**REQUIREMENT:** Filter this listing down to the lines that contain the word "string", and copy them.

**DATA EXTRACTS:**

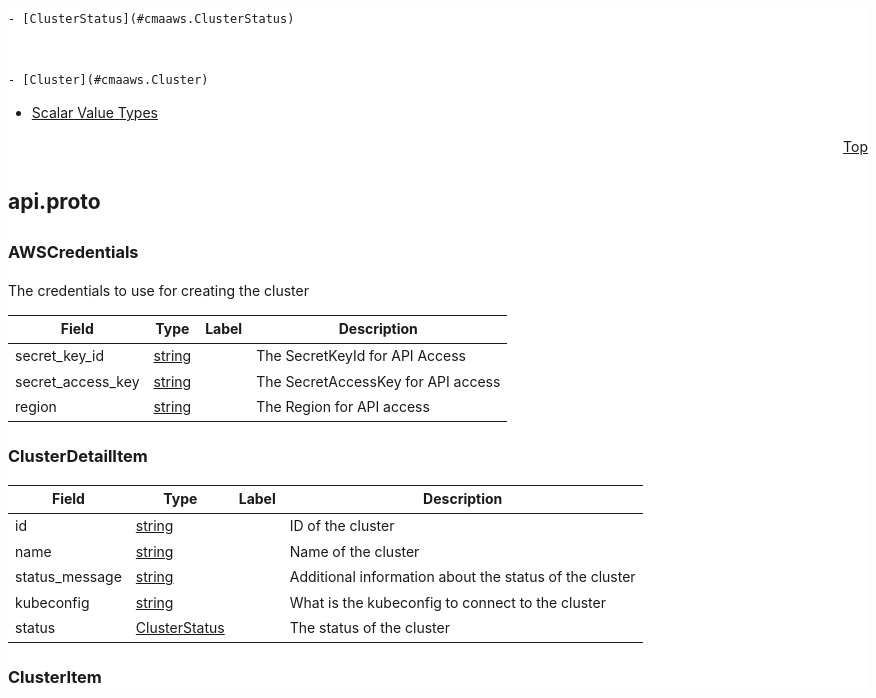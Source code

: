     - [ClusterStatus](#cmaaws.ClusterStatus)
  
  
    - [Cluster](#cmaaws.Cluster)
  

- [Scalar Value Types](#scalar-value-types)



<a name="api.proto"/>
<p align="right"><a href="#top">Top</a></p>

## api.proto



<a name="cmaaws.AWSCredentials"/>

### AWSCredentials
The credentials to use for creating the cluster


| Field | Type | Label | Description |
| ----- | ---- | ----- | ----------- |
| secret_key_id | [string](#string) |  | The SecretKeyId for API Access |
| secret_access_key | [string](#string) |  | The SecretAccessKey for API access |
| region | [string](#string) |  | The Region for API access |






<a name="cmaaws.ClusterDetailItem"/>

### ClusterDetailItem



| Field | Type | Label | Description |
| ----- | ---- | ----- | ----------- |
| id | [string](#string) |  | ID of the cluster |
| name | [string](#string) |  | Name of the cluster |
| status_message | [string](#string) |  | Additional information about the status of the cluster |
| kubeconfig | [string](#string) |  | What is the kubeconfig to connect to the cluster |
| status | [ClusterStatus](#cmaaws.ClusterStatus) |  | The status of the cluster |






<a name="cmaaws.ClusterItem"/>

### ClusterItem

**ANSWER TO THIS PROBLEM:**
| secret_key_id | [string](#string) |  | The SecretKeyId for API Access |
| secret_access_key | [string](#string) |  | The SecretAccessKey for API access |
| region | [string](#string) |  | The Region for API access |
| id | [string](#string) |  | ID of the cluster |
| name | [string](#string) |  | Name of the cluster |
| status_message | [string](#string) |  | Additional information about the status of the cluster |
| kubeconfig | [string](#string) |  | What is the kubeconfig to connect to the cluster |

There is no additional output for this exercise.